• Task statement
Could you please retype exactly the lines from the start of the records below through the line that contains "#标签简化的映射关系在map.py里", both included, and leave out the pictures?
(Beginning of Dataset)
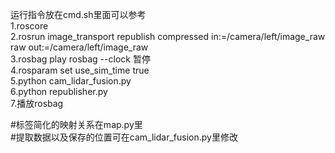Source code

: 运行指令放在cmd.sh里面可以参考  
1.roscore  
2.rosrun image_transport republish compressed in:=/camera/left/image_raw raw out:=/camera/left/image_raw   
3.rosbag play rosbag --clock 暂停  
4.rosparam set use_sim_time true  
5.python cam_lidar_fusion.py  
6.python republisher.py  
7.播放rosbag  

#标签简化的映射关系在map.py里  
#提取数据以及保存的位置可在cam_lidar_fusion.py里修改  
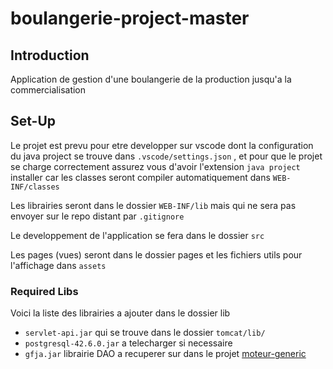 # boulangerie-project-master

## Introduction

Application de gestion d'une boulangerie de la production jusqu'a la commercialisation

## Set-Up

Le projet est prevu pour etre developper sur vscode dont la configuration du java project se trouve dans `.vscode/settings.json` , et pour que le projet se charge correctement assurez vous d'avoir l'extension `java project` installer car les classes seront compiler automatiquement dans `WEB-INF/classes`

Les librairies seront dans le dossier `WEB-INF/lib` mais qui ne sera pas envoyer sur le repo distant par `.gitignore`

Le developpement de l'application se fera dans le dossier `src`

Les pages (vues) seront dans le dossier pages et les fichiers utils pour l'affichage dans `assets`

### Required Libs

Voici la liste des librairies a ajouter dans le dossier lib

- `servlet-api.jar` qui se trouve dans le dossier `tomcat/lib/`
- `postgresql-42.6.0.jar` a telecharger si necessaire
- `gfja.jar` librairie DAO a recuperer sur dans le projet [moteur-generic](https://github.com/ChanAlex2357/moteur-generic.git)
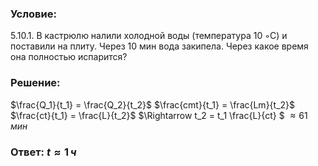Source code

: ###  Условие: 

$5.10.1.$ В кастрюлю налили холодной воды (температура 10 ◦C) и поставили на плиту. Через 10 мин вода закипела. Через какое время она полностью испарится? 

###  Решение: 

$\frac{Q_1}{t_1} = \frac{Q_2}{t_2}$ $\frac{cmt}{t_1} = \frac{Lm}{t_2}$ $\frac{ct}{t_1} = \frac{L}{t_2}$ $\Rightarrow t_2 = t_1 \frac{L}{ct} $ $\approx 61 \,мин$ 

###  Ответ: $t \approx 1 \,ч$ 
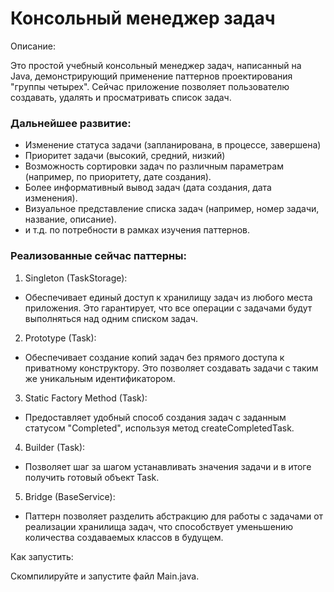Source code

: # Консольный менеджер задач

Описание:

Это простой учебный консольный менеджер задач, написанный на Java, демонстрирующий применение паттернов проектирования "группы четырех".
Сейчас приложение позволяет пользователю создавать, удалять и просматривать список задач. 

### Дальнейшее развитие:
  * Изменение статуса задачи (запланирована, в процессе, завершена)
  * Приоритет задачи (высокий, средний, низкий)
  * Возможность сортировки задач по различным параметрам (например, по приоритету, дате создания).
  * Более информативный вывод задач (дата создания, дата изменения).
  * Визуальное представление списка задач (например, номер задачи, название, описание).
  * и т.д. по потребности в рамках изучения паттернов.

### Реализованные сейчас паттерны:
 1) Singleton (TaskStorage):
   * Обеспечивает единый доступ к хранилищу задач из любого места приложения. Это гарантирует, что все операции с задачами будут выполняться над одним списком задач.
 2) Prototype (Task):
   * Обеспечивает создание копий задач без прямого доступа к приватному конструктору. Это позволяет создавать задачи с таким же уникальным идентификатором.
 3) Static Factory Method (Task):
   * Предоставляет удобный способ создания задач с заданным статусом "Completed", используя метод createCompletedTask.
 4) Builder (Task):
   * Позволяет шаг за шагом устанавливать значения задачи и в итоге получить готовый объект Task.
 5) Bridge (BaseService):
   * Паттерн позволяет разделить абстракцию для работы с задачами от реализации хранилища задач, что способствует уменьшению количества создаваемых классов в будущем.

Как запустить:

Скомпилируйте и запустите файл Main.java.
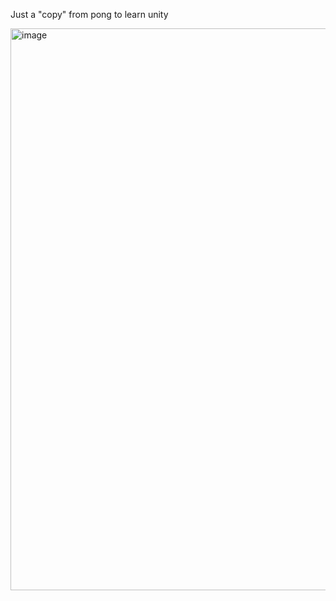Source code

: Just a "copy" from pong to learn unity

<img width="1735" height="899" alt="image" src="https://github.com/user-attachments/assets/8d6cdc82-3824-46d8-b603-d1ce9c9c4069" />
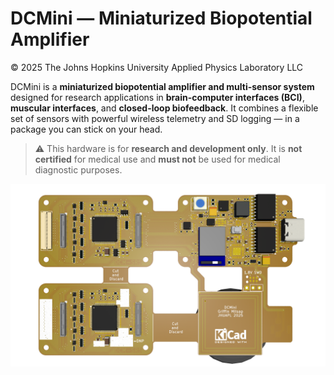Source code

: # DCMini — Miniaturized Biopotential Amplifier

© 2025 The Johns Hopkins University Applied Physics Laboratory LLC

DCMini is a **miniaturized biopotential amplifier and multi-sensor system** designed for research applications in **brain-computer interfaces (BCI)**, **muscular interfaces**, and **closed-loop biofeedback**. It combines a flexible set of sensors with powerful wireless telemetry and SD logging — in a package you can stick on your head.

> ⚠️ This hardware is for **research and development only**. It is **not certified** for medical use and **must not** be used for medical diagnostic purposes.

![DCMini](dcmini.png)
(End of Dataset)
• Exercise solution
Source code

: 运行指令放在cmd.sh里面可以参考  
1.roscore  
2.rosrun image_transport republish compressed in:=/camera/left/image_raw raw out:=/camera/left/image_raw   
3.rosbag play rosbag --clock 暂停  
4.rosparam set use_sim_time true  
5.python cam_lidar_fusion.py  
6.python republisher.py  
7.播放rosbag  

#标签简化的映射关系在map.py里  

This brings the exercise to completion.